> **PROBLEM**
Keep only those lines of the records that include the string "Input".

> **DATA SUPPLIED**

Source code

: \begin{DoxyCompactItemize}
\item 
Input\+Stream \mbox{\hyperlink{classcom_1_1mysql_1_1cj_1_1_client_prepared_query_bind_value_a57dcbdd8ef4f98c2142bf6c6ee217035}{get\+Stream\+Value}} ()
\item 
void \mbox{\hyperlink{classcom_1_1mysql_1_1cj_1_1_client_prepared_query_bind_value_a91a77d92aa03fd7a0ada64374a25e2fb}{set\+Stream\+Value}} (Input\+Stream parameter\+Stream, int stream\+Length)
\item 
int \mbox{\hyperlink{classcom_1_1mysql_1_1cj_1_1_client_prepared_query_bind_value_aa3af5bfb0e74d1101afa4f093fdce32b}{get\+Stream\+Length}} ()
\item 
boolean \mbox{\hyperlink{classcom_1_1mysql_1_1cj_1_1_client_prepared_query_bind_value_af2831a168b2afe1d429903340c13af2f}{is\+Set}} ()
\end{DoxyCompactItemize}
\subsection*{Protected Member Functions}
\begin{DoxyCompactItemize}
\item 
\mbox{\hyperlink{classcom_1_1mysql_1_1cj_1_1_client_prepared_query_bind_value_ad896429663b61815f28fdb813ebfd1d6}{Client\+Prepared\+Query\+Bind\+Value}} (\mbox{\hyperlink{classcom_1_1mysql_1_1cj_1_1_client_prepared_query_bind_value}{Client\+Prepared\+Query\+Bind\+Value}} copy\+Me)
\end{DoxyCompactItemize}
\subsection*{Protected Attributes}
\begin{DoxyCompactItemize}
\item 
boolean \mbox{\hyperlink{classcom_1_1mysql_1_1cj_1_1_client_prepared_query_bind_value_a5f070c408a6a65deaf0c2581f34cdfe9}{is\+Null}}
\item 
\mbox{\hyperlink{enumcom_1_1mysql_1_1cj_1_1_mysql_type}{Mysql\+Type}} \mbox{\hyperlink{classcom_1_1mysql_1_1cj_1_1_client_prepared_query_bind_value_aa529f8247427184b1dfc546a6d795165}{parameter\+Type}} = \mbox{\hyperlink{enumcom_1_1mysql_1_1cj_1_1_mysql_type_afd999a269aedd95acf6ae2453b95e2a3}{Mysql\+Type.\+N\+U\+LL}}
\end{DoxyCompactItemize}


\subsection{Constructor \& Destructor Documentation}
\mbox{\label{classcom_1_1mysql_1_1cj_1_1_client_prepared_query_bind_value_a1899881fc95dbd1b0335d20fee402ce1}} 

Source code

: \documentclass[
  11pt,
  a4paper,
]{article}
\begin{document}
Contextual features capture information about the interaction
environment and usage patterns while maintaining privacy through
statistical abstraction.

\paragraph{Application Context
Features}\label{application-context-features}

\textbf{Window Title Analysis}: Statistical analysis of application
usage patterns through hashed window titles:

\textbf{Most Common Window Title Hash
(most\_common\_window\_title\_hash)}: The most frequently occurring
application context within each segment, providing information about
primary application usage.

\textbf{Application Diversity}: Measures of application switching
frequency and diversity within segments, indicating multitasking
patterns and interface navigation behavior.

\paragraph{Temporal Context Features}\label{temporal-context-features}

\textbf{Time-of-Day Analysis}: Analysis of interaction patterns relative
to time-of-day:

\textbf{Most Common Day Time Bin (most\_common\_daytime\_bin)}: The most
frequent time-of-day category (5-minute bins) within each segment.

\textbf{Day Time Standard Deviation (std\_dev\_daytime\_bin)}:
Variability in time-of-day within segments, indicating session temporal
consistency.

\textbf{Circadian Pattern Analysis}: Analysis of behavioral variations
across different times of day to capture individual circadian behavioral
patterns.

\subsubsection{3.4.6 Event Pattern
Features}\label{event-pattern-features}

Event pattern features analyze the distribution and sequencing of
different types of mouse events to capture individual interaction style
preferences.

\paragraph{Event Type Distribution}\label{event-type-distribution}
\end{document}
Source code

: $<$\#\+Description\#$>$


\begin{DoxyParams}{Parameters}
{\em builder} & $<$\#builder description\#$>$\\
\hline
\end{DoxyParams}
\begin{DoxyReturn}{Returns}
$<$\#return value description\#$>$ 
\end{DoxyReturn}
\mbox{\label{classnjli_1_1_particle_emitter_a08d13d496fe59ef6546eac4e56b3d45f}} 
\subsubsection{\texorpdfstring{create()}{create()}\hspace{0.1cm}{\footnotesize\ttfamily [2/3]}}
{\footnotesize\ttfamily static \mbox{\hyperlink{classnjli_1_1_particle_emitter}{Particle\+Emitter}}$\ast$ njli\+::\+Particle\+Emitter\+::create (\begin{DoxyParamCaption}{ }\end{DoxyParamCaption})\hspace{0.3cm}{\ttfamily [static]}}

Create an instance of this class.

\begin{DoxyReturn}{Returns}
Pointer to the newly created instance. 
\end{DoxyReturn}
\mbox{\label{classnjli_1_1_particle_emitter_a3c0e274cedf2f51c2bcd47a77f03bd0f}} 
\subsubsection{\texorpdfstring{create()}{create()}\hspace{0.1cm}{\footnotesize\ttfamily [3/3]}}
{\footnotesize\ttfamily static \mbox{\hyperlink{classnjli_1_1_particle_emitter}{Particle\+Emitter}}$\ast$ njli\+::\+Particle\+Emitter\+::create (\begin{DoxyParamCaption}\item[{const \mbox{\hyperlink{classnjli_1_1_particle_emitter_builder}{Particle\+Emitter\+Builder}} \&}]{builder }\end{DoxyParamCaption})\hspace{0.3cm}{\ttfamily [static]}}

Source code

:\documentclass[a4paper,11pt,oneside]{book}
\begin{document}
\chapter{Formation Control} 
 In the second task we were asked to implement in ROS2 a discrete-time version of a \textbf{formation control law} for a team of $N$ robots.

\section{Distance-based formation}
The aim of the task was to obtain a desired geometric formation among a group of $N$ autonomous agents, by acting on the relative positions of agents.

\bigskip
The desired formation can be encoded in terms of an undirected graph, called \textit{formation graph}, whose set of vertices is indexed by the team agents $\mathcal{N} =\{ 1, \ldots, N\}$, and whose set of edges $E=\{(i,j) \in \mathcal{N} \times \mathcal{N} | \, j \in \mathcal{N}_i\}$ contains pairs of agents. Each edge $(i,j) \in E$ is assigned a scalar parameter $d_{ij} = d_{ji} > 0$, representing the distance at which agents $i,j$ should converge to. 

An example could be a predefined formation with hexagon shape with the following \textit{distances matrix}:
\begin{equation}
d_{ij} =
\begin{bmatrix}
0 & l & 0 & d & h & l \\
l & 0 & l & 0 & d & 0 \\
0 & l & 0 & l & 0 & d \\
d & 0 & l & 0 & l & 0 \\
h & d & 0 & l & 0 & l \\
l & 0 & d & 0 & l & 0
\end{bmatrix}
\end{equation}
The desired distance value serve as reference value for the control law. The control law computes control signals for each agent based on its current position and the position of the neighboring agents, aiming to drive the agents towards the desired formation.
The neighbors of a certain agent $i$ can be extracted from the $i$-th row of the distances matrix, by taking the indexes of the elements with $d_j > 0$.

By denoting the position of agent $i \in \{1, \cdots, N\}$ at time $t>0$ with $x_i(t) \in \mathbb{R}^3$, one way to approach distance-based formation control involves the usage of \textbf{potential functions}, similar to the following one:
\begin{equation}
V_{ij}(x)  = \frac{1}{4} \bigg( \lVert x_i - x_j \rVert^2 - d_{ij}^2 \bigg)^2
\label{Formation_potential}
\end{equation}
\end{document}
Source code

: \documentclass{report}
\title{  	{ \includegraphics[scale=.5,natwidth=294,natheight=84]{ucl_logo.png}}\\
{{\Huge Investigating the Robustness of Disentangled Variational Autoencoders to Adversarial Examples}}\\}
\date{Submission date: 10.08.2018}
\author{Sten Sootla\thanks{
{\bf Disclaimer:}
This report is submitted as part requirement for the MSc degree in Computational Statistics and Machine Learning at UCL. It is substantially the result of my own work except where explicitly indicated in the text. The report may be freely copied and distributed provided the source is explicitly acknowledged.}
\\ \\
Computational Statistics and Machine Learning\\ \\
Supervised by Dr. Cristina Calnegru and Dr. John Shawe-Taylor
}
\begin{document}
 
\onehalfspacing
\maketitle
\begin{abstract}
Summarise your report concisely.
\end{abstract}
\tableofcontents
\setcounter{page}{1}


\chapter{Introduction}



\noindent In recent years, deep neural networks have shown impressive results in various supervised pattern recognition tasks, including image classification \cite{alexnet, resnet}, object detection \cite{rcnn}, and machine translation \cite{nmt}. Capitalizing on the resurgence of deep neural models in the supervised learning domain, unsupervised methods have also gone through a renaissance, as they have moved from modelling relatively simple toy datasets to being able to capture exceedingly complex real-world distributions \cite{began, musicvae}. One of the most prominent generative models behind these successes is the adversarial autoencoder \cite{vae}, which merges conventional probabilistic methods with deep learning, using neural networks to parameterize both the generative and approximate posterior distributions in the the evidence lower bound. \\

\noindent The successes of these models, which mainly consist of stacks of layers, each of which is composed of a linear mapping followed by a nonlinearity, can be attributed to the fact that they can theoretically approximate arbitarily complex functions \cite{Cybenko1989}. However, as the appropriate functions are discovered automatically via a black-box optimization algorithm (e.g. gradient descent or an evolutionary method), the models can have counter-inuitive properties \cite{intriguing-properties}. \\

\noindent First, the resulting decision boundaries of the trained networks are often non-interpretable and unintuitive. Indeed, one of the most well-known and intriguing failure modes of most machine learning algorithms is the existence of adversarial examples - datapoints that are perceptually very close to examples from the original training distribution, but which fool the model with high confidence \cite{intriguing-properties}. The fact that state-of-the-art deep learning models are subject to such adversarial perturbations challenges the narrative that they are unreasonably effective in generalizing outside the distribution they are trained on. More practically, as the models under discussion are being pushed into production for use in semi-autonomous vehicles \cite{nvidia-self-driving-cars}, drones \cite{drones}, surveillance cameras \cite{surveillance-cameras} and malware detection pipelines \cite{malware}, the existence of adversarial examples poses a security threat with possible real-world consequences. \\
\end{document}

> **YOUR RESPONSE**
Input\+Stream \mbox{\hyperlink{classcom_1_1mysql_1_1cj_1_1_client_prepared_query_bind_value_a57dcbdd8ef4f98c2142bf6c6ee217035}{get\+Stream\+Value}} ()
void \mbox{\hyperlink{classcom_1_1mysql_1_1cj_1_1_client_prepared_query_bind_value_a91a77d92aa03fd7a0ada64374a25e2fb}{set\+Stream\+Value}} (Input\+Stream parameter\+Stream, int stream\+Length)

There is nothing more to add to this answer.